### WORK TO COMPLETE
As the lines appear below, please set them down exactly, starting at the first and finishing with the one containing "orthodox opponents win".

[Stored data entries]
----
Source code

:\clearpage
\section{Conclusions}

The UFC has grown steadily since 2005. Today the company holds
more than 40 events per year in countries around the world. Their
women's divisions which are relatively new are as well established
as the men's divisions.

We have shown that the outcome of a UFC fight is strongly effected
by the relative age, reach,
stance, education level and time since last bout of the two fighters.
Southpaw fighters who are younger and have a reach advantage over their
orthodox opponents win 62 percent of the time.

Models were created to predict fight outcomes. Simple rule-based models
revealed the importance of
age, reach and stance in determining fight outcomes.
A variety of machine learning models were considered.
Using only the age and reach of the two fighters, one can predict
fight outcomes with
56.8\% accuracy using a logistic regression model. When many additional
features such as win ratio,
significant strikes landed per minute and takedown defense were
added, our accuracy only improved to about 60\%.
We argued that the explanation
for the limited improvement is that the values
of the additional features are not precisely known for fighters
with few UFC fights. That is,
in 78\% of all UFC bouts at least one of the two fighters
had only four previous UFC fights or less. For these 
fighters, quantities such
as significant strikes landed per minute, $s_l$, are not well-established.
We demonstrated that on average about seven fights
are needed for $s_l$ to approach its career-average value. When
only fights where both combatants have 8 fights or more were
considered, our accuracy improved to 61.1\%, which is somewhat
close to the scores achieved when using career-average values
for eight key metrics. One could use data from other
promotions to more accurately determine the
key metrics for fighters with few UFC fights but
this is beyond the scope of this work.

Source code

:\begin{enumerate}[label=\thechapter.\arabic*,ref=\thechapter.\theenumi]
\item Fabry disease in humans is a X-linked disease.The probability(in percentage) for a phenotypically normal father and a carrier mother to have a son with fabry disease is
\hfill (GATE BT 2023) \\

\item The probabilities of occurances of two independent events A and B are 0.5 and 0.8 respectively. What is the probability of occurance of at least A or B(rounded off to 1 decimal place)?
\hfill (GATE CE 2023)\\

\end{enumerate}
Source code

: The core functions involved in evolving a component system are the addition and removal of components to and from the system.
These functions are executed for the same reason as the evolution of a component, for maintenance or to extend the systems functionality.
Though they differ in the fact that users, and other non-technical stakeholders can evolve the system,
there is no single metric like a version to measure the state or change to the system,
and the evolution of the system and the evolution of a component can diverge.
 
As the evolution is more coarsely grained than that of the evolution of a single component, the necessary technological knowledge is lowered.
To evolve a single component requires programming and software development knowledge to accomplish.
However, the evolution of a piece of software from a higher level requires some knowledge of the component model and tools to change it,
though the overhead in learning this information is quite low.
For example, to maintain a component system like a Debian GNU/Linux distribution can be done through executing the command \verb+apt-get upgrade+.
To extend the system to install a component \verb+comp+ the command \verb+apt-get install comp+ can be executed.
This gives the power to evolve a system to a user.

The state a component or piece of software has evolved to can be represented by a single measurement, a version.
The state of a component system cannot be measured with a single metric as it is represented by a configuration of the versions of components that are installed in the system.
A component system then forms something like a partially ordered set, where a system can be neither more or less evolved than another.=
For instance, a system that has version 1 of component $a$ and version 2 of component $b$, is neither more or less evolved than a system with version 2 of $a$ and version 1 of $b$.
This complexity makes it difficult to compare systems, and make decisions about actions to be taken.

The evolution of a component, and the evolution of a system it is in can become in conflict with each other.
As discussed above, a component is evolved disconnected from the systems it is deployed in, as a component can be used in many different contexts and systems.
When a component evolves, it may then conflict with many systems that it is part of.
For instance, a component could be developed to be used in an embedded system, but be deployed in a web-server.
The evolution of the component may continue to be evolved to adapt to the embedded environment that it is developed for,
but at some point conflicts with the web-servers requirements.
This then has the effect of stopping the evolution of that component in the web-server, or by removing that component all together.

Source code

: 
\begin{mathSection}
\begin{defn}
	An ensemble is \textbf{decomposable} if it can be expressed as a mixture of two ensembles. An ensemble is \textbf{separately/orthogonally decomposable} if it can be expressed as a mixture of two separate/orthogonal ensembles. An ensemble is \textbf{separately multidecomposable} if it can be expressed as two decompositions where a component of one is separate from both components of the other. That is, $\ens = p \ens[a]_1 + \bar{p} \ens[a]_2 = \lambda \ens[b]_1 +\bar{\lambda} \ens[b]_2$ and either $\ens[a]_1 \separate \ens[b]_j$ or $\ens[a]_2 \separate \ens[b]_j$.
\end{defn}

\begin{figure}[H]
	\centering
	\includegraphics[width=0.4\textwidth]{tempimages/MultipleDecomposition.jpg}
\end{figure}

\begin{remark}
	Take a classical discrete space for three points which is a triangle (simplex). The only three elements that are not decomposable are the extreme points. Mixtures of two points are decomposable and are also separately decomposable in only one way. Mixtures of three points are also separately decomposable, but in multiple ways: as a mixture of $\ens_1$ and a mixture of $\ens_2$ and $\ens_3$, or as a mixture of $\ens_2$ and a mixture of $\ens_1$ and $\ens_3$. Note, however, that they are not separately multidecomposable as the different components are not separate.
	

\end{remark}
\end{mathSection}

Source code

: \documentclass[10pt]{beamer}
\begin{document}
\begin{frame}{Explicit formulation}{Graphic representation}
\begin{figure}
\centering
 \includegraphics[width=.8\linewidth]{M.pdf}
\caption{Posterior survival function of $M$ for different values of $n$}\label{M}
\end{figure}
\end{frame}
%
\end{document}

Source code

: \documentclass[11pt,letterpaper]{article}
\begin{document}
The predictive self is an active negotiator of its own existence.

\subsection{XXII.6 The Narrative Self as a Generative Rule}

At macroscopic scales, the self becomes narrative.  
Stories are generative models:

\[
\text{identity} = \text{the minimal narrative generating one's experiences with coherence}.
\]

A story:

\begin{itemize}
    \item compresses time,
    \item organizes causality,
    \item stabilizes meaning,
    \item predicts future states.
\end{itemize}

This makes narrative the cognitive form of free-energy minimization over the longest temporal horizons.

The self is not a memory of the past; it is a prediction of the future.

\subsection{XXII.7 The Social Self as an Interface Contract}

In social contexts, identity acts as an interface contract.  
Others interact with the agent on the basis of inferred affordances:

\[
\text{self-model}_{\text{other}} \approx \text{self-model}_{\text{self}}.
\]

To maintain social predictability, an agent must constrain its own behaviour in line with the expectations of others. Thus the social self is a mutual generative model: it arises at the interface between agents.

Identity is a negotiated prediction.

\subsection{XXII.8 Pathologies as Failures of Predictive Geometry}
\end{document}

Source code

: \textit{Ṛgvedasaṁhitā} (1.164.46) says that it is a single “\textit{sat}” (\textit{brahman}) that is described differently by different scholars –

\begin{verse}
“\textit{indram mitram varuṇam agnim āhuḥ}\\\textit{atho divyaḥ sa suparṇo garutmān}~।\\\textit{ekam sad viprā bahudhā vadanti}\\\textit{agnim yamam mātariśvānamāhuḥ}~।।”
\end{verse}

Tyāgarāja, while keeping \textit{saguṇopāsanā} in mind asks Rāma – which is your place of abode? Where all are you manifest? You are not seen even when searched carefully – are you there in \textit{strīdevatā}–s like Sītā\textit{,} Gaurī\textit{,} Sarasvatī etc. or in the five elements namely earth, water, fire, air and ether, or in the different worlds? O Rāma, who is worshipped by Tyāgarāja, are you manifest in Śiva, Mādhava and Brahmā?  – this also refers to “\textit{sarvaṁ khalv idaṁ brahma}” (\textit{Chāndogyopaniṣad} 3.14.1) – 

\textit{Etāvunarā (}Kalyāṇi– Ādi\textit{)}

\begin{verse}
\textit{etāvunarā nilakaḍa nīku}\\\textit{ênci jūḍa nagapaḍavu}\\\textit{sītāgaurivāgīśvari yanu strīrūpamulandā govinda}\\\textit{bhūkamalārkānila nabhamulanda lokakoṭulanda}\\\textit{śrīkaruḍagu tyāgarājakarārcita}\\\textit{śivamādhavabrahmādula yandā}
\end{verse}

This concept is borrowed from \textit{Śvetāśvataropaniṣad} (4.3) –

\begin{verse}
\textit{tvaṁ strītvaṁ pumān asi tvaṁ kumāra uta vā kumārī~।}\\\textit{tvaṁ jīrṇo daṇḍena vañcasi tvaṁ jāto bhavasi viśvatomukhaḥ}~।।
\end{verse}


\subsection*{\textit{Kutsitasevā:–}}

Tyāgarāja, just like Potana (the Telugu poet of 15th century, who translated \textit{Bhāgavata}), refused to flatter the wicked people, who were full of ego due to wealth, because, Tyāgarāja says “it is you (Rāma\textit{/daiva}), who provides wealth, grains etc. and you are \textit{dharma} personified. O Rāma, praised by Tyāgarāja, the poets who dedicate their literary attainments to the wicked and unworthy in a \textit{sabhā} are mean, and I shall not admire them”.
----
### PROBLEM SOLUTION
Source code

:\clearpage
\section{Conclusions}

The UFC has grown steadily since 2005. Today the company holds
more than 40 events per year in countries around the world. Their
women's divisions which are relatively new are as well established
as the men's divisions.

We have shown that the outcome of a UFC fight is strongly effected
by the relative age, reach,
stance, education level and time since last bout of the two fighters.
Southpaw fighters who are younger and have a reach advantage over their
orthodox opponents win 62 percent of the time.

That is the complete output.